### HOW TO COMPLETE THIS TASK:
In the material below, find the line that contains "e\in C,\ r_A(e)=0" and the line that contains "w_i|x_i|=0\Rightarrow \forall i,\ x_i=0$）；", then write out exactly those two lines and everything between them.

Content starts

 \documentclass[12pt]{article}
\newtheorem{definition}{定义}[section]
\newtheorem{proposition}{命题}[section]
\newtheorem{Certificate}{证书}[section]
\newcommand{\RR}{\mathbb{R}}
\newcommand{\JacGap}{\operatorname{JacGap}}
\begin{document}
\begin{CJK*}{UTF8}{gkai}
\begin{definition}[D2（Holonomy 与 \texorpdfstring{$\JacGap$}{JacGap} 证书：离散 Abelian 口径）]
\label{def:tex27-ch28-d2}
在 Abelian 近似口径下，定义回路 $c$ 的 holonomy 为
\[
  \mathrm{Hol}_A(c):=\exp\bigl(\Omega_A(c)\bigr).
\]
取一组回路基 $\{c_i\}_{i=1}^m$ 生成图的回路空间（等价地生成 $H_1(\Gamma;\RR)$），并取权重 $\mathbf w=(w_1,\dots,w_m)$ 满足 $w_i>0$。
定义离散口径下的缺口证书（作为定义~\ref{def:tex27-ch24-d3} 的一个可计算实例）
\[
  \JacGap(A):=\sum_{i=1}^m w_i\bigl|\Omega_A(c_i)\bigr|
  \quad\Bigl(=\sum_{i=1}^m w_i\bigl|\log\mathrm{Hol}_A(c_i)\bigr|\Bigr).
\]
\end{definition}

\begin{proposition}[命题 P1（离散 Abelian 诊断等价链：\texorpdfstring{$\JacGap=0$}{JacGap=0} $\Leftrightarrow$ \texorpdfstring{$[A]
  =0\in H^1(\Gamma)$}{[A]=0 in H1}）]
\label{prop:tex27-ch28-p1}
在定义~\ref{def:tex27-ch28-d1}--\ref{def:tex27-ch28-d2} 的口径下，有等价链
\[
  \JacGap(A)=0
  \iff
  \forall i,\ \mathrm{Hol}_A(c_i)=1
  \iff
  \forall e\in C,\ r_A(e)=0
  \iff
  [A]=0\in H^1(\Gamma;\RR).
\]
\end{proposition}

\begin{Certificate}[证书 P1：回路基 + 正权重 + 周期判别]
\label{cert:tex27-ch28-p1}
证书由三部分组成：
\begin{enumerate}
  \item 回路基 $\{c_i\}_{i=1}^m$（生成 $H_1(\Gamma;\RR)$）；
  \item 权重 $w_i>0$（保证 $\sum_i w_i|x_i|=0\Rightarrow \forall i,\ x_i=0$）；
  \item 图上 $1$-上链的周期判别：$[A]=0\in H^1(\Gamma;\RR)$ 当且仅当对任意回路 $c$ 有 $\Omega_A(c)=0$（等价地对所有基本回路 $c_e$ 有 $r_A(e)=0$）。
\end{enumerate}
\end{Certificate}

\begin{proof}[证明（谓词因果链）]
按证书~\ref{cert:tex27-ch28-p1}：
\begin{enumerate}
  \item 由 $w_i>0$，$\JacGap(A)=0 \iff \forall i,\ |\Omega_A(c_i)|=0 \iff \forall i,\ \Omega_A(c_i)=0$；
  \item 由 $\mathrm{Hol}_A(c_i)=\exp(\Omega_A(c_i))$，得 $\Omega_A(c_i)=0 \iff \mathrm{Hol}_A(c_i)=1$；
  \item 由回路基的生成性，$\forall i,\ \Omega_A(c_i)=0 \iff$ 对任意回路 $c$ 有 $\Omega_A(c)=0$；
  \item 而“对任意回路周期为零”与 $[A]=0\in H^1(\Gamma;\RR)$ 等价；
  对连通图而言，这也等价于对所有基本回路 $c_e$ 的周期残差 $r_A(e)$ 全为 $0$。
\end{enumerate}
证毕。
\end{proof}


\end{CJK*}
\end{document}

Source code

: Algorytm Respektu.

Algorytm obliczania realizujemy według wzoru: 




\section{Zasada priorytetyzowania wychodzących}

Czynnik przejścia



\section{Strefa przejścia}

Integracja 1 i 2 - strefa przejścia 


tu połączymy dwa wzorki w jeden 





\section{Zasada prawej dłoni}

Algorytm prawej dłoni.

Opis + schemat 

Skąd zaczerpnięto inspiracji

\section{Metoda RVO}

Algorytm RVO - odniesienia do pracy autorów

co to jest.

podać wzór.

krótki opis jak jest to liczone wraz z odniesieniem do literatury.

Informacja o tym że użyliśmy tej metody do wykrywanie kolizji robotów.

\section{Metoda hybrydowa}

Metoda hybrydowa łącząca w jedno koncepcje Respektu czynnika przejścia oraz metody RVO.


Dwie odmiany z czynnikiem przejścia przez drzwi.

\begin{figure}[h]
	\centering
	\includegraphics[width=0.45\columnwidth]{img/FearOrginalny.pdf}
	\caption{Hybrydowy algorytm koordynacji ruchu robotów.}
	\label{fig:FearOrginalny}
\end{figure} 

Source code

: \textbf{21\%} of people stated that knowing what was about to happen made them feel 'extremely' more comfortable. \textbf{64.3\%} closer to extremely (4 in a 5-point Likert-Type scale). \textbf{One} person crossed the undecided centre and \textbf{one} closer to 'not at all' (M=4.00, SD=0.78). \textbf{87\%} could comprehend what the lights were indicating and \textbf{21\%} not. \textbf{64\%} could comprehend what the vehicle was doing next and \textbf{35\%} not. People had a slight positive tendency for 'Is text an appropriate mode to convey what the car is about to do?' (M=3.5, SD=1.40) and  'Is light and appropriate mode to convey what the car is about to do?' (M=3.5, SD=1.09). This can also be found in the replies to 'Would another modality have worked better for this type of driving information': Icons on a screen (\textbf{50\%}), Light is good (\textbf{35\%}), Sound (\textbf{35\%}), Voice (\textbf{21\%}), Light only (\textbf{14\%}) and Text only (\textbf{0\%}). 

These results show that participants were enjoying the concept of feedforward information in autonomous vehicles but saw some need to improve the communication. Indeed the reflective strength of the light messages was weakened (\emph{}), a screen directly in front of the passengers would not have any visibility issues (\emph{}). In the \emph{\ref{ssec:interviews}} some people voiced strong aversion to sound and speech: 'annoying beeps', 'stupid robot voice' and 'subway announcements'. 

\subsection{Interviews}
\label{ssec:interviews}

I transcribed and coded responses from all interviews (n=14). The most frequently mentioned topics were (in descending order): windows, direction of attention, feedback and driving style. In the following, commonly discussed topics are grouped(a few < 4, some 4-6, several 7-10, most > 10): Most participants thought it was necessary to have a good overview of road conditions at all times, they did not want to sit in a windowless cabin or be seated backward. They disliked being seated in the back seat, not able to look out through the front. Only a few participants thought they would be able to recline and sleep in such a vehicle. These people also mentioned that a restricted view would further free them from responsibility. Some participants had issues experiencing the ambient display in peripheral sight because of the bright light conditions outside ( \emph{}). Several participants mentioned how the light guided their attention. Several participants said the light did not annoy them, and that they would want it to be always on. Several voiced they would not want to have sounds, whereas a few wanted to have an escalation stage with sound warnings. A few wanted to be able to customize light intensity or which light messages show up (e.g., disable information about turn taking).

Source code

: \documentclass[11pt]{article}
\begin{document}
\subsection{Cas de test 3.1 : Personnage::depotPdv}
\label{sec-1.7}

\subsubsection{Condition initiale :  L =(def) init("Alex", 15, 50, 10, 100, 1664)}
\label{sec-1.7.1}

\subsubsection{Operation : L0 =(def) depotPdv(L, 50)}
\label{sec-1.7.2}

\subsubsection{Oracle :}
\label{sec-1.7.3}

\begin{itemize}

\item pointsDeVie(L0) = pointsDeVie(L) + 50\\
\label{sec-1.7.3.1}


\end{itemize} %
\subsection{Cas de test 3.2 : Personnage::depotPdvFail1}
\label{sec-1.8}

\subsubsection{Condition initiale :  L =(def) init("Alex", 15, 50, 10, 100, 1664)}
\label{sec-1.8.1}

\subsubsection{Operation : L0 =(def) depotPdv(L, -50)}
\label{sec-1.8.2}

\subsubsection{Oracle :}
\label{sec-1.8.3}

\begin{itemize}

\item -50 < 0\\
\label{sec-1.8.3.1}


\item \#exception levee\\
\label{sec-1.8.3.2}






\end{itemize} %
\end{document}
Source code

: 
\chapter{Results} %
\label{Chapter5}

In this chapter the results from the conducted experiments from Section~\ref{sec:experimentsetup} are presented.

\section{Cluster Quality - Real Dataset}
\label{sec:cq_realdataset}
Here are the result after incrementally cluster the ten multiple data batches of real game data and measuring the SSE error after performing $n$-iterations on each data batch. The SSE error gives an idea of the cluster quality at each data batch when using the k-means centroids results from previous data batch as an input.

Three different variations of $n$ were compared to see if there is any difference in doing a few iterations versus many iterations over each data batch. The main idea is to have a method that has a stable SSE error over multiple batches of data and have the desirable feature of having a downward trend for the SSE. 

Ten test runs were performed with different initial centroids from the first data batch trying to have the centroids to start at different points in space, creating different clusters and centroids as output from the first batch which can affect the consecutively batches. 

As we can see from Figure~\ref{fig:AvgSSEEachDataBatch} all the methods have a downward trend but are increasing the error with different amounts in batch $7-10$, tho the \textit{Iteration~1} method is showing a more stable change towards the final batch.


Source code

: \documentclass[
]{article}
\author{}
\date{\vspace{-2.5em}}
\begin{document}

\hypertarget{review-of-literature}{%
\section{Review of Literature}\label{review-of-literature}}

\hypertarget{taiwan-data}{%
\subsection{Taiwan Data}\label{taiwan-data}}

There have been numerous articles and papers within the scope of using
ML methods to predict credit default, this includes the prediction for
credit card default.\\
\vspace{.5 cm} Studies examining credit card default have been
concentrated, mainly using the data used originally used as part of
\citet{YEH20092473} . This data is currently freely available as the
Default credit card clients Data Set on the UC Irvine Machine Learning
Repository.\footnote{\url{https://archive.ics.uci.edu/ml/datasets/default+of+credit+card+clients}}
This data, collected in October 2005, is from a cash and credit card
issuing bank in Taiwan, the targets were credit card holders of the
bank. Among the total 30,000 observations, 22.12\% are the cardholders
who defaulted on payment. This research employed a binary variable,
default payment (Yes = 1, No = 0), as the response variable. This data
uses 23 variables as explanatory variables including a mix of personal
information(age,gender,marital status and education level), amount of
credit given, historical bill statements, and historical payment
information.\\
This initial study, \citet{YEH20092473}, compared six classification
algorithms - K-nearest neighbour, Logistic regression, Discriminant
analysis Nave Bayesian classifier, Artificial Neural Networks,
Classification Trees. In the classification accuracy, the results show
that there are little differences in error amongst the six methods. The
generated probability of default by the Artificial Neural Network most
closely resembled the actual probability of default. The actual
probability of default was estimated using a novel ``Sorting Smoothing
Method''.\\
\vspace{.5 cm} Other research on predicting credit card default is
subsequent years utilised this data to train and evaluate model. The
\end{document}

Content ends

### TASK RESPONSE:
  \forall e\in C,\ r_A(e)=0
  \iff
  [A]=0\in H^1(\Gamma;\RR).
\]
\end{proposition}

\begin{Certificate}[证书 P1：回路基 + 正权重 + 周期判别]
\label{cert:tex27-ch28-p1}
证书由三部分组成：
\begin{enumerate}
  \item 回路基 $\{c_i\}_{i=1}^m$（生成 $H_1(\Gamma;\RR)$）；
  \item 权重 $w_i>0$（保证 $\sum_i w_i|x_i|=0\Rightarrow \forall i,\ x_i=0$）；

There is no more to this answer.